Show only those lines of the entries where the string "right" is found.

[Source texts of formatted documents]
Segment Open
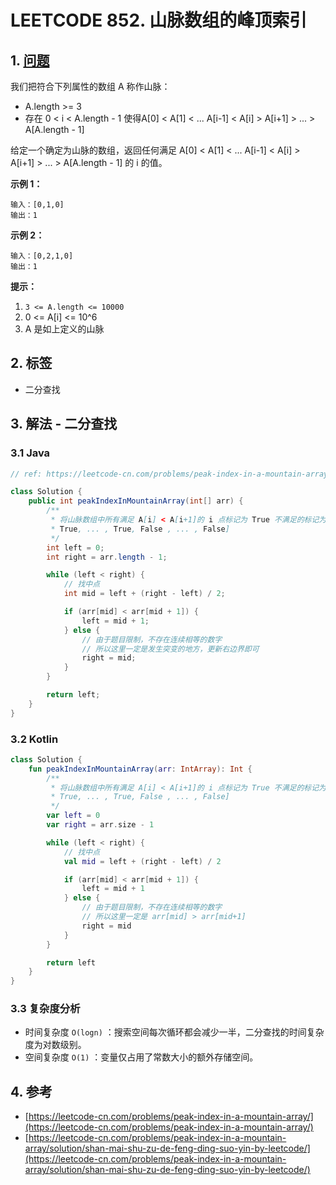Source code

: # LEETCODE 852. 山脉数组的峰顶索引

## 1. [问题](https://leetcode-cn.com/problems/peak-index-in-a-mountain-array/)

我们把符合下列属性的数组 A 称作山脉：

* A.length >= 3 
* 存在 0 < i < A.length - 1 使得A\[0] < A\[1] < ... A\[i-1] < A\[i] > A\[i+1] > ... > A\[A.length - 1] 

给定一个确定为山脉的数组，返回任何满足 A\[0] < A\[1] < ... A\[i-1] < A\[i] > A\[i+1] > ... > A\[A.length - 1] 的 i 的值。

**示例 1：**

```
输入：[0,1,0]
输出：1
```

**示例 2：**

```
输入：[0,2,1,0]
输出：1
```

**提示：**

1. `3 <= A.length <= 10000`
2. 0 <= A\[i] <= 10^6
3. A 是如上定义的山脉

## 2. 标签

* 二分查找

## 3. 解法 - 二分查找

### 3.1 Java

```java
// ref: https://leetcode-cn.com/problems/peak-index-in-a-mountain-array/solution/shan-mai-shu-zu-de-feng-ding-suo-yin-by-leetcode/

class Solution {
    public int peakIndexInMountainArray(int[] arr) {
        /**
         * 将山脉数组中所有满足 A[i] < A[i+1]的 i 点标记为 True 不满足的标记为 False 那么一个山脉数组可以标记为 [True,
         * True, ... , True, False , ... , False]
         */
        int left = 0;
        int right = arr.length - 1;

        while (left < right) {
            // 找中点
            int mid = left + (right - left) / 2;

            if (arr[mid] < arr[mid + 1]) {
                left = mid + 1;
            } else {
                // 由于题目限制，不存在连续相等的数字
                // 所以这里一定是发生突变的地方，更新右边界即可
                right = mid;
            }
        }

        return left;
    }
}
```

### 3.2 Kotlin

```kotlin
class Solution {
    fun peakIndexInMountainArray(arr: IntArray): Int {
        /**
         * 将山脉数组中所有满足 A[i] < A[i+1]的 i 点标记为 True 不满足的标记为 False 那么一个山脉数组可以标记为 [True,
         * True, ... , True, False , ... , False]
         */
        var left = 0
        var right = arr.size - 1

        while (left < right) {
            // 找中点
            val mid = left + (right - left) / 2

            if (arr[mid] < arr[mid + 1]) {
                left = mid + 1
            } else {
                // 由于题目限制，不存在连续相等的数字
                // 所以这里一定是 arr[mid] > arr[mid+1]
                right = mid
            }
        }

        return left
    }
}
```

### 3.3 复杂度分析

* 时间复杂度 `O(logn)` ：搜索空间每次循环都会减少一半，二分查找的时间复杂度为对数级别。
* 空间复杂度 `O(1)` ：变量仅占用了常数大小的额外存储空间。

## 4. 参考

* [https://leetcode-cn.com/problems/peak-index-in-a-mountain-array/](https://leetcode-cn.com/problems/peak-index-in-a-mountain-array/)
* [https://leetcode-cn.com/problems/peak-index-in-a-mountain-array/solution/shan-mai-shu-zu-de-feng-ding-suo-yin-by-leetcode/](https://leetcode-cn.com/problems/peak-index-in-a-mountain-array/solution/shan-mai-shu-zu-de-feng-ding-suo-yin-by-leetcode/)
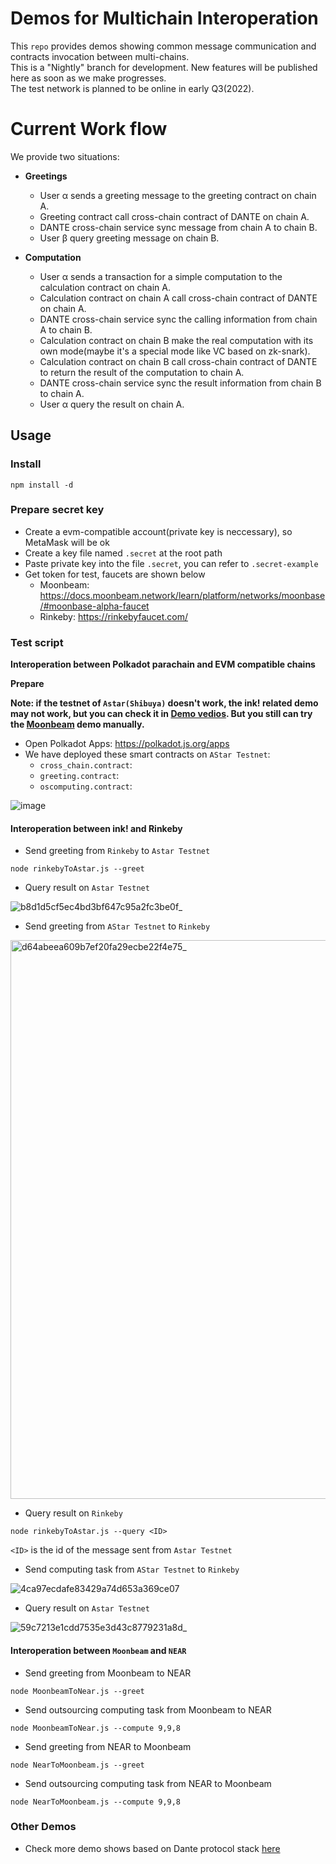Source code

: # Demos for Multichain Interoperation

This `repo` provides demos showing common message communication and contracts invocation between multi-chains.  
This is a "Nightly" branch for development. New features will be published here as soon as we make progresses.  
The test network is planned to be online in early Q3(2022).

# Current Work flow
We provide two situations:
- **Greetings**
  * User α sends a greeting message to the greeting contract on chain A.
  * Greeting contract call cross-chain contract of DANTE on chain A.
  * DANTE cross-chain service sync message from chain A to chain B.
  * User β query greeting message on chain B.

- **Computation**
  * User α sends a transaction for a simple computation to the calculation contract on chain A.
  * Calculation contract on chain A call cross-chain contract of DANTE on chain A.
  * DANTE cross-chain service sync the calling information from chain A to chain B.
  * Calculation contract on chain B make the real computation with its own mode(maybe it's a special mode like VC based on zk-snark).
  * Calculation contract on chain B call cross-chain contract of DANTE to return the result of the computation to chain A.
  * DANTE cross-chain service sync the result information from chain B to chain A.
  * User α query the result on chain A.

## Usage

### Install
```
npm install -d
```

### Prepare secret key
- Create a evm-compatible account(private key is neccessary), so MetaMask will be ok
- Create a key file named `.secret` at the root path
- Paste private key into the file `.secret`, you can refer to `.secret-example`
- Get token for test, faucets are shown below
  - Moonbeam: https://docs.moonbeam.network/learn/platform/networks/moonbase/#moonbase-alpha-faucet
  - Rinkeby: https://rinkebyfaucet.com/

### Test script

**Interoperation between Polkadot parachain and EVM compatible chains**

**Prepare**

**Note: if the testnet of `Astar(Shibuya)` doesn't work, the ink! related demo may not work, but you can check it in [Demo vedios](). But you still can try the [Moonbeam](#interoperation-between-moonbeam-and-near) demo manually.**

- Open Polkadot Apps: https://polkadot.js.org/apps
- We have deployed these smart contracts on `AStar Testnet`:
    - `cross_chain.contract`: 
    - `greeting.contract`: 
    - `oscomputing.contract`: 

![image](https://user-images.githubusercontent.com/83757490/174795732-3c83f06d-938c-4510-915c-1d0642af4009.png)

#### **Interoperation between ink! and Rinkeby**

- Send greeting from `Rinkeby` to `Astar Testnet`
```
node rinkebyToAstar.js --greet
```

- Query result on `Astar Testnet`

![b8d1d5cf5ec4bd3bf647c95a2fc3be0f_](https://user-images.githubusercontent.com/83757490/174796925-a974c507-5637-472d-af15-4f3c445e7169.jpg)

- Send greeting from `AStar Testnet` to `Rinkeby`

<img width="894" alt="d64abeea609b7ef20fa29ecbe22f4e75_" src="https://user-images.githubusercontent.com/83757490/174797223-ccde17ab-cd0d-437f-b47b-8ca371b4b0b3.png">

- Query result on `Rinkeby`
```
node rinkebyToAstar.js --query <ID>
```

`<ID>` is the id of the message sent from `Astar Testnet`

- Send computing task from `AStar Testnet` to `Rinkeby`

![4ca97ecdafe83429a74d653a369ce07](https://user-images.githubusercontent.com/83757490/174798862-b8a90758-5013-492f-aa36-588887d3ee4e.jpg)

- Query result on `Astar Testnet`

![59c7213e1cdd7535e3d43c8779231a8d_](https://user-images.githubusercontent.com/83757490/174797727-982feea8-89cd-4020-9d47-496a55b31706.jpg)

#### **Interoperation between `Moonbeam` and `NEAR`**

- Send greeting from Moonbeam to NEAR
```
node MoonbeamToNear.js --greet
```

- Send outsourcing computing task from Moonbeam to NEAR
```
node MoonbeamToNear.js --compute 9,9,8
```

- Send greeting from NEAR to Moonbeam
```
node NearToMoonbeam.js --greet
```

- Send outsourcing computing task from NEAR to Moonbeam 
```
node NearToMoonbeam.js --compute 9,9,8
```

### Other Demos
* Check more demo shows based on Dante protocol stack [here](https://github.com/dantenetwork/Demo-Show)
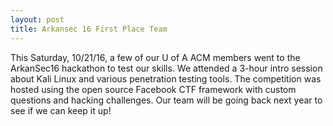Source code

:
 ```yaml
---
layout: post
title: Arkansec 16 First Place Team
---
```


This Saturday, 10/21/16, a few of our U of A ACM members went to the ArkanSec16 hackathon to test our skills. We attended a 3-hour intro session about Kali Linux and various penetration testing tools. The competition was hosted using the open source Facebook CTF framework with custom questions and hacking challenges. Our team will be going back next year to see if we can keep it up!

<amp-img width="960" height="302" layout="responsive" src="/assets/images/arkansec.jpg"></amp-img>
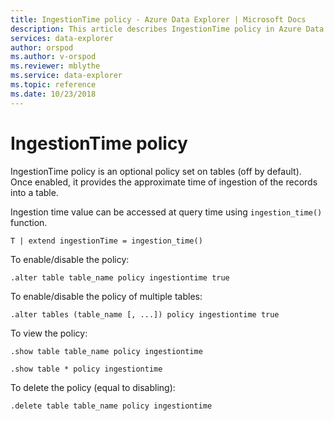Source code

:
 ```yaml
---
title: IngestionTime policy - Azure Data Explorer | Microsoft Docs
description: This article describes IngestionTime policy in Azure Data Explorer.
services: data-explorer
author: orspod
ms.author: v-orspod
ms.reviewer: mblythe
ms.service: data-explorer
ms.topic: reference
ms.date: 10/23/2018
---
```

# IngestionTime policy

IngestionTime policy is an optional policy set on tables (off by default). Once enabled, it provides the approximate time of ingestion of the records into a table.

Ingestion time value can be accessed at query time using `ingestion_time()` function.

```kusto
T | extend ingestionTime = ingestion_time()
```

To enable/disable the policy:
```kusto
.alter table table_name policy ingestiontime true
```

To enable/disable the policy of multiple tables:
```kusto
.alter tables (table_name [, ...]) policy ingestiontime true
```

To view the policy:
```kusto
.show table table_name policy ingestiontime  

.show table * policy ingestiontime  
```

To delete the policy (equal to disabling):
```kusto
.delete table table_name policy ingestiontime  
```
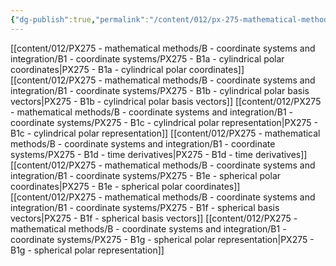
 ```yaml
---
{"dg-publish":true,"permalink":"/content/012/px-275-mathematical-methods/b-coordinate-systems-and-integration/b1-coordinate-systems/b1-coordinate-systems/","noteIcon":"1","created":"2024-11-25T10:50:32.000+00:00","updated":"2024-11-26T01:18:07.509+00:00"}
---
```


[[content/012/PX275 - mathematical methods/B - coordinate systems and integration/B1 - coordinate systems/PX275 - B1a - cylindrical polar coordinates\|PX275 - B1a - cylindrical polar coordinates]]
[[content/012/PX275 - mathematical methods/B - coordinate systems and integration/B1 - coordinate systems/PX275 - B1b - cylindrical polar basis vectors\|PX275 - B1b - cylindrical polar basis vectors]]
[[content/012/PX275 - mathematical methods/B - coordinate systems and integration/B1 - coordinate systems/PX275 - B1c - cylindrical polar representation\|PX275 - B1c - cylindrical polar representation]]
[[content/012/PX275 - mathematical methods/B - coordinate systems and integration/B1 - coordinate systems/PX275 - B1d - time derivatives\|PX275 - B1d - time derivatives]]
[[content/012/PX275 - mathematical methods/B - coordinate systems and integration/B1 - coordinate systems/PX275 - B1e - spherical polar coordinates\|PX275 - B1e - spherical polar coordinates]]
[[content/012/PX275 - mathematical methods/B - coordinate systems and integration/B1 - coordinate systems/PX275 - B1f - spherical basis vectors\|PX275 - B1f - spherical basis vectors]]
[[content/012/PX275 - mathematical methods/B - coordinate systems and integration/B1 - coordinate systems/PX275 - B1g - spherical polar representation\|PX275 - B1g - spherical polar representation]]
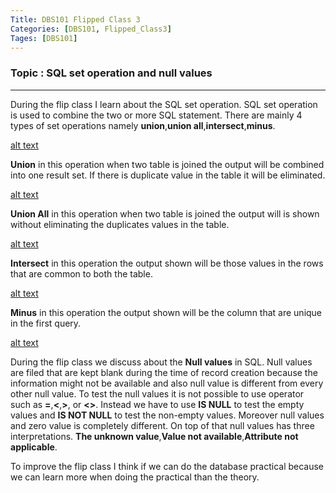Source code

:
 ```yaml
---
Title: DBS101 Flipped Class 3
Categories: [DBS101, Flipped_Class3]
Tages: [DBS101]
---
```


### Topic : SQL set operation and null values
---
During the flip class I learn about the SQL set operation. SQL set operation is used to combine the two or more SQL statement. There are mainly 4 types of set operations namely **union**,**union all**,**intersect**,**minus**.

[alt text](C:\Users\User\Desktop\Baluthegoat.github.io\assets\lib\sqlset.png)

**Union** in this operation when two table is joined the output will be combined into one result set. If there is duplicate value in the table it will be eliminated.

[alt text](C:\Users\User\Desktop\Baluthegoat.github.io\assets\lib\union.png)

**Union All** in this operation when two table is joined the output will is shown without eliminating the duplicates values in the table.

[alt text](C:\Users\User\Desktop\Baluthegoat.github.io\assets\lib\unionall.png)

**Intersect** in this operation the output shown will be those values in the rows that are common to both the table.

[alt text](assets\C:\Users\User\Desktop\Baluthegoat.github.io\assets\lib\intersect.png)

**Minus** in this operation the output shown will be the column that are unique in the first query.

[alt text](C:\Users\User\Desktop\Baluthegoat.github.io\assets\lib\minus.png)

During the flip class we discuss about the **Null values** in SQL. Null values are filed that are kept blank during the time of record creation because the information might not be available and also null value is different from every other null value. To test the null values it is not possible to use operator such as **=**,**<**,**>**, or **<>**. Instead we have to use **IS NULL** to test the empty values and **IS NOT NULL** to test the non-empty values. Moreover null values and zero value is completely different. On top of that null values has three interpretations. **The unknown value**,**Value not available**,**Attribute not applicable**.

To improve the flip class I think if we can do the database practical because we can learn more when doing the practical than the theory.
Segment Closed
▸ **Exercise result**
        int right = arr.length - 1;
        while (left < right) {
            int mid = left + (right - left) / 2;
                right = mid;
        var right = arr.size - 1
        while (left < right) {
            val mid = left + (right - left) / 2
                right = mid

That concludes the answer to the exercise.